Zebedee R.J. Nicholls

and 22 more

Over the last decades, climate science has branched out into many smaller expert communities across the carbon cycle, radiative forcings, climate feedbacks or ocean heat uptake domains. Our best tools to capture state-of-the-art knowledge are the increasingly complex fully coupled Earth System Models (ESMs). However, computational limitations and the structural rigidity of ESMs mean that the full range of uncertainties are difficult to capture with multi-model ESM ensembles or single ESM perturbed parameter ensembles. The tools of choice are hence more computationally efficient reduced complexity models (RCMs), which are structurally flexible and can span the response dynamics across a range of domain-specific models and/or ESM experiments. Here, we provide the first comprehensive intercomparison of multiple RCMs that are probabilistically calibrated to key benchmark ranges from specialised research communities. This exercise constitutes Phase 2 of the Reduced Complexity Model Intercomparison Project (RCMIP Phase 2).
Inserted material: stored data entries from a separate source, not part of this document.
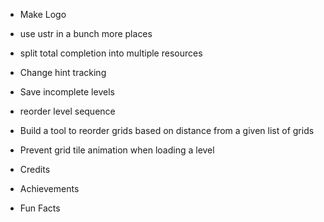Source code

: - Make Logo

- use ustr in a bunch more places
- split total completion into multiple resources
- Change hint tracking

- Save incomplete levels

- reorder level sequence

- Build a tool to reorder grids based on distance from a given list of grids

- Prevent grid tile animation when loading a level
- Credits
- Achievements
- Fun Facts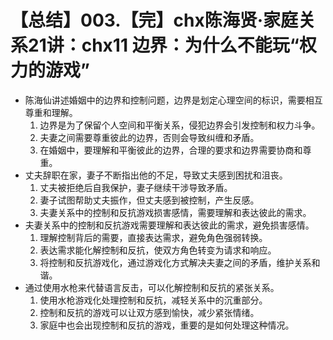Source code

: # 【总结】003.【完】chx陈海贤·家庭关系21讲：chx11 边界：为什么不能玩“权力的游戏”

-   陈海仙讲述婚姻中的边界和控制问题，边界是划定心理空间的标识，需要相互尊重和理解。
    1.  边界是为了保留个人空间和平衡关系，侵犯边界会引发控制和权力斗争。
    2.  夫妻之间需要尊重彼此的边界，否则会导致纠缠和矛盾。
    3.  在婚姻中，要理解和平衡彼此的边界，合理的要求和边界需要协商和尊重。
-   丈夫辞职在家，妻子不断指出他的不足，导致丈夫感到困扰和沮丧。
    1.  丈夫被拒绝后自我保护，妻子继续干涉导致矛盾。
    2.  妻子试图帮助丈夫振作，但丈夫感到被控制，产生反感。
    3.  夫妻关系中的控制和反抗游戏损害感情，需要理解和表达彼此的需求。
-   夫妻关系中的控制和反抗游戏需要理解和表达彼此的需求，避免损害感情。
    1.  理解控制背后的需要，直接表达需求，避免角色强弱转换。
    2.  表达需求能化解控制和反抗，使双方角色转变为请求和响应。
    3.  将控制和反抗游戏化，通过游戏化方式解决夫妻之间的矛盾，维护关系和谐。
-   通过使用水枪来代替语言反击，可以化解控制和反抗的紧张关系。
    1.  使用水枪游戏化处理控制和反抗，减轻关系中的沉重部分。
    2.  控制和反抗的游戏可以让双方感到愉快，减少紧张情绪。
    3.  家庭中也会出现控制和反抗的游戏，重要的是如何处理这种情况。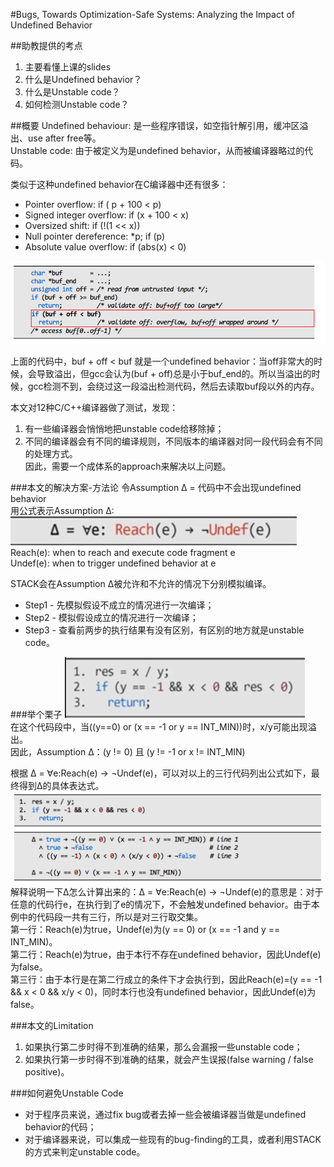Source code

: #Bugs, Towards Optimization-Safe Systems: Analyzing the Impact of Undefined Behavior 

##助教提供的考点
1. 主要看懂上课的slides
2. 什么是Undefined behavior？
3. 什么是Unstable code？
4. 如何检测Unstable code？

##概要
Undefined behaviour: 是一些程序错误，如空指针解引用，缓冲区溢出、use after free等。  
Unstable code: 由于被定义为是undefined behavior，从而被编译器略过的代码。

类似于这种undefined behavior在C编译器中还有很多：
* Pointer overflow:   if ( p + 100 < p)
* Signed integer overflow:    if (x + 100 < x) 
* Oversized shift:    if (!(1 << x))
* Null pointer dereference:    *p;  if (p)
* Absolute value overflow:    if (abs(x) < 0)

![alt text](/12_Bugs_夏亦谦_刘宁/example.png)  

上面的代码中，buf + off < buf 就是一个undefined behavior：当off非常大的时候，会导致溢出，但gcc会认为(buf + off)总是小于buf_end的。所以当溢出的时候，gcc检测不到，会绕过这一段溢出检测代码，然后去读取buf段以外的内存。

本文对12种C/C++编译器做了测试，发现：  
1. 有一些编译器会悄悄地把unstable code给移除掉；  
2. 不同的编译器会有不同的编译规则，不同版本的编译器对同一段代码会有不同的处理方式。  
因此，需要一个成体系的approach来解决以上问题。

###本文的解决方案-方法论
令Assumption Δ = 代码中不会出现undefined behavior  
用公式表示Assumption Δ:   
![alt text](/12_Bugs_夏亦谦_刘宁/equation.png)  
Reach(e): when to reach and execute code fragment e  
Undef(e): when to trigger undefined behavior at e  

STACK会在Assumption Δ被允许和不允许的情况下分别模拟编译。  
* Step1 - 先模拟假设不成立的情况进行一次编译；  
* Step2 - 模拟假设成立的情况进行一次编译；  
* Step3 - 查看前两步的执行结果有没有区别，有区别的地方就是unstable code。

###举个栗子
![alt text](/12_Bugs_夏亦谦_刘宁/example2.png)  
在这个代码段中，当((y==0) or (x == -1 or y == INT_MIN))时，x/y可能出现溢出。  
因此，Assumption Δ：(y != 0) 且 (y != -1 or x != INT_MIN)

根据 Δ = ∀e:Reach(e) → ¬Undef(e)，可以对以上的三行代码列出公式如下，最终得到Δ的具体表达式。
![alt text](/12_Bugs_夏亦谦_刘宁/example3.png)  
解释说明一下Δ怎么计算出来的：Δ = ∀e:Reach(e) → ¬Undef(e)的意思是：对于任意的代码行e，在执行到了e的情况下，不会触发undefined behavior。由于本例中的代码段一共有三行，所以是对三行取交集。    
第一行：Reach(e)为true，Undef(e)为(y == 0) or (x == -1 and y == INT_MIN)。  
第二行：Reach(e)为true，由于本行不存在undefined behavior，因此Undef(e)为false。  
第三行：由于本行是在第二行成立的条件下才会执行到，因此Reach(e)=(y == -1 && x < 0 && x/y < 0)，同时本行也没有undefined behavior，因此Undef(e)为false。

###本文的Limitation
1. 如果执行第二步时得不到准确的结果，那么会漏报一些unstable code；
2. 如果执行第一步时得不到准确的结果，就会产生误报(false warning / false positive)。

###如何避免Unstable Code
* 对于程序员来说，通过fix bug或者去掉一些会被编译器当做是undefined behavior的代码；
* 对于编译器来说，可以集成一些现有的bug-finding的工具，或者利用STACK的方式来判定unstable code。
We find that even if RCMs perform similarly against historical benchmarks, their future projections can still diverge. Under the low-emissions SSP1-1.9 scenario, across the RCMs, median 2081-2100 warming projections range from 1.1 to 1.4{degree sign}C while median peak warming projections range from 1.3 to 1.7{degree sign}C (relative to 1850-1900, using an observationally-based historical warming estimate of 0.8{degree sign}C between 1850-1900 and 1995-2014). Our findings suggest that users of RCMs should carefully evaluate the RCM they are using, specifically its skill against key benchmarks and consider the need to include future projections benchmarks either from ESM results or other assessments to reduce such divergence.